BEGIN Entries provided

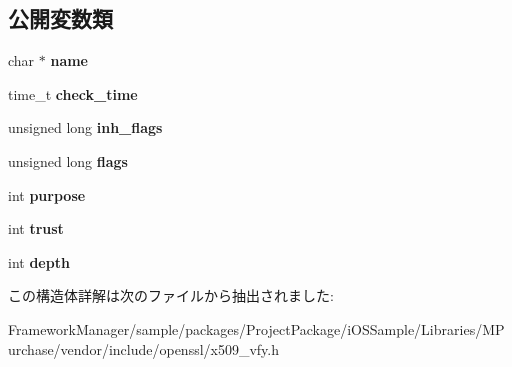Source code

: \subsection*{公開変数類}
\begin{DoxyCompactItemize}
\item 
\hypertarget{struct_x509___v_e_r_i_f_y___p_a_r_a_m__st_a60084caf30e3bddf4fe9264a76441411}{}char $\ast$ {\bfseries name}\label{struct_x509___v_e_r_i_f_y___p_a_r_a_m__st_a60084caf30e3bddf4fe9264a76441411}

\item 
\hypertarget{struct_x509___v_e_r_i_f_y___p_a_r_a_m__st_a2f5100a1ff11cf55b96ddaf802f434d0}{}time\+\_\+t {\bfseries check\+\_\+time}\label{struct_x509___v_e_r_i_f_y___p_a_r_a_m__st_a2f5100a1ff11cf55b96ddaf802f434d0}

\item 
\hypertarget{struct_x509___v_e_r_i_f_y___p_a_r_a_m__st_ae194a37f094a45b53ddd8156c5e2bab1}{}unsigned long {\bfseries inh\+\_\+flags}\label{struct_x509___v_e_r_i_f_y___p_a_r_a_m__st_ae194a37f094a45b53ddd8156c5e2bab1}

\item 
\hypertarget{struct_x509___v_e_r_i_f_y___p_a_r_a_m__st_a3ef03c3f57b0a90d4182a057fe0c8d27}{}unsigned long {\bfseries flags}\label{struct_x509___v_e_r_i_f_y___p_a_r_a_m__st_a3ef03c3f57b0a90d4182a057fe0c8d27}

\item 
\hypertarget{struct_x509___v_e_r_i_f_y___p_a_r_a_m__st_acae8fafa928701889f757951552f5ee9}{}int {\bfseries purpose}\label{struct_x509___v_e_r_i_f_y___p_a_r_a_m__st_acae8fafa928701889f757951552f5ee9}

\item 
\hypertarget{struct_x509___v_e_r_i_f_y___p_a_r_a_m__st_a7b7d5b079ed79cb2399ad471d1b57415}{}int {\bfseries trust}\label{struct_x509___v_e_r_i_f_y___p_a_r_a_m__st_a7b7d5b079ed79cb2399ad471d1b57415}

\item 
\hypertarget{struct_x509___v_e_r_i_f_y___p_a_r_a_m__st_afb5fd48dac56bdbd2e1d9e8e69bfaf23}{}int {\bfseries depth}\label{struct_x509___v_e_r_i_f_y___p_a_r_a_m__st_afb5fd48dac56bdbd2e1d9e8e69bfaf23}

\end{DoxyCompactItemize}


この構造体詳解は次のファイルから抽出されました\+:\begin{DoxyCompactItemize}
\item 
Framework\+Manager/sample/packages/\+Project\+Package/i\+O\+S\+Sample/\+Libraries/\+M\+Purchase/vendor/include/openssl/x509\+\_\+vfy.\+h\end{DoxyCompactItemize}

END Entries provided
BEGIN Entries provided

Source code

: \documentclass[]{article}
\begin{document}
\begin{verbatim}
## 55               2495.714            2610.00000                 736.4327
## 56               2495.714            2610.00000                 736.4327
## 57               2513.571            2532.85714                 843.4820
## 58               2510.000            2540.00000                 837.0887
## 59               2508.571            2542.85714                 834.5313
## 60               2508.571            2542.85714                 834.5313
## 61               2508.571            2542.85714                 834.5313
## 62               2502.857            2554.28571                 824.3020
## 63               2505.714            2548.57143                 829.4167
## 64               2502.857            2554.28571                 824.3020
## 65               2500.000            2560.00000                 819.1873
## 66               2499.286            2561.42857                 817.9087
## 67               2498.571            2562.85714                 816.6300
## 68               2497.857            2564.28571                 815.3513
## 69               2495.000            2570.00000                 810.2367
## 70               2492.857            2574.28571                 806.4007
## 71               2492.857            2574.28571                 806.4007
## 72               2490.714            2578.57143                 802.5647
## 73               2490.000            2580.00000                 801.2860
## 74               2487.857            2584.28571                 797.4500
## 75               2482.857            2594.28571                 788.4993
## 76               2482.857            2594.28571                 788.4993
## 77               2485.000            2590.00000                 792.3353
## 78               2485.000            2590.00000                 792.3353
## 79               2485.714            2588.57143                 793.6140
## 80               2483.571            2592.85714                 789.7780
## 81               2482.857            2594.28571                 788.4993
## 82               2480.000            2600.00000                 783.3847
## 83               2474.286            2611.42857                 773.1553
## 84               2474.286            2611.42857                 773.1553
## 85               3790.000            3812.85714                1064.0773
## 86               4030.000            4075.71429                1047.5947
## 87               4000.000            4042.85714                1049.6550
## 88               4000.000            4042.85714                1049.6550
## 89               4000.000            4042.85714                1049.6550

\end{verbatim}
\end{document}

END Entries provided

Look through the data above for the string "flags" and copy every line where it appears.

\hypertarget{struct_x509___v_e_r_i_f_y___p_a_r_a_m__st_ae194a37f094a45b53ddd8156c5e2bab1}{}unsigned long {\bfseries inh\+\_\+flags}\label{struct_x509___v_e_r_i_f_y___p_a_r_a_m__st_ae194a37f094a45b53ddd8156c5e2bab1}
\hypertarget{struct_x509___v_e_r_i_f_y___p_a_r_a_m__st_a3ef03c3f57b0a90d4182a057fe0c8d27}{}unsigned long {\bfseries flags}\label{struct_x509___v_e_r_i_f_y___p_a_r_a_m__st_a3ef03c3f57b0a90d4182a057fe0c8d27}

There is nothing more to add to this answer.